Brief: In the records, find each line where "address" occurs, and copy it.

Stored data:

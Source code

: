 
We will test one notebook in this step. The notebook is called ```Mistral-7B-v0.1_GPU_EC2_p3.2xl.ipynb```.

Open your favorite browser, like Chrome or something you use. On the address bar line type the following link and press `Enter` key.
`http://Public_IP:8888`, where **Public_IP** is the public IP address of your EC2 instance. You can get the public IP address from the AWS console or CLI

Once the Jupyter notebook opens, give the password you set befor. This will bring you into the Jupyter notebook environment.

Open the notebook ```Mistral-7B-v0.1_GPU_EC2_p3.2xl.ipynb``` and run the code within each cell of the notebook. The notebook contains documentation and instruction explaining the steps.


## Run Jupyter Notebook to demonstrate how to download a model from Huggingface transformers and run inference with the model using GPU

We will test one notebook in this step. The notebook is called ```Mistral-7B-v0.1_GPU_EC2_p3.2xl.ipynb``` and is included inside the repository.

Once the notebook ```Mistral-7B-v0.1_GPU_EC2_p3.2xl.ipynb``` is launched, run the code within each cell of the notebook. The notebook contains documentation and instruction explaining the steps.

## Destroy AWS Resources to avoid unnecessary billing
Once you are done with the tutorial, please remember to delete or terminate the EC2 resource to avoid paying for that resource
...
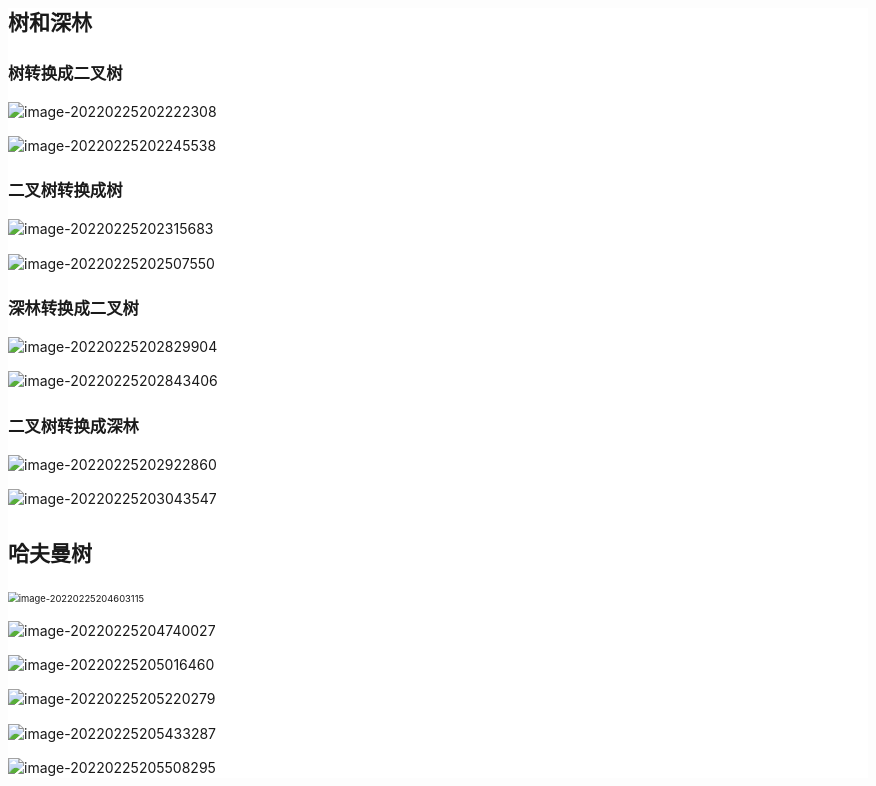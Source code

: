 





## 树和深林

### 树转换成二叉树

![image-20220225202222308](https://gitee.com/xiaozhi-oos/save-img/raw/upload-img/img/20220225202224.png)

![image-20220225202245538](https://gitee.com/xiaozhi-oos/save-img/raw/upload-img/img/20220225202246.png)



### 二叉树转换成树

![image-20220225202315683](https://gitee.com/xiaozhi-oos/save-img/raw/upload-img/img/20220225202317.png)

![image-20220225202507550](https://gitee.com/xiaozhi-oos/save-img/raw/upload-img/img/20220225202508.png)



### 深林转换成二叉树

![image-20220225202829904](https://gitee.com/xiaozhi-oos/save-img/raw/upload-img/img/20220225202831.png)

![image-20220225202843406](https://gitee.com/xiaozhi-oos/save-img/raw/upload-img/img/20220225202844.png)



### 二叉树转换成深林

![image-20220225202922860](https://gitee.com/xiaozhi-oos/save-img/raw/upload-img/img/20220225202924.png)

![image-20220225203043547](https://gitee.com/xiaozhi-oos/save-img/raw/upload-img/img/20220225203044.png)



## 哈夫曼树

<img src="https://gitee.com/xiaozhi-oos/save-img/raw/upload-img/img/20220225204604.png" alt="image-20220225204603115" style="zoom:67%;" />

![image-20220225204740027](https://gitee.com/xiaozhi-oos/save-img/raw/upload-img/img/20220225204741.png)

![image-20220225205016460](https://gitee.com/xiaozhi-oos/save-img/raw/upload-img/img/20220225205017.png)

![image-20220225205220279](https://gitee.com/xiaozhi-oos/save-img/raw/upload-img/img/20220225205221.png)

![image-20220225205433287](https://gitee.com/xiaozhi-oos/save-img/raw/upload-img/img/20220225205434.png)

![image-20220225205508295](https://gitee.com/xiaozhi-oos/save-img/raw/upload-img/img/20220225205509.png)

Task answer:
Open your favorite browser, like Chrome or something you use. On the address bar line type the following link and press `Enter` key.
`http://Public_IP:8888`, where **Public_IP** is the public IP address of your EC2 instance. You can get the public IP address from the AWS console or CLI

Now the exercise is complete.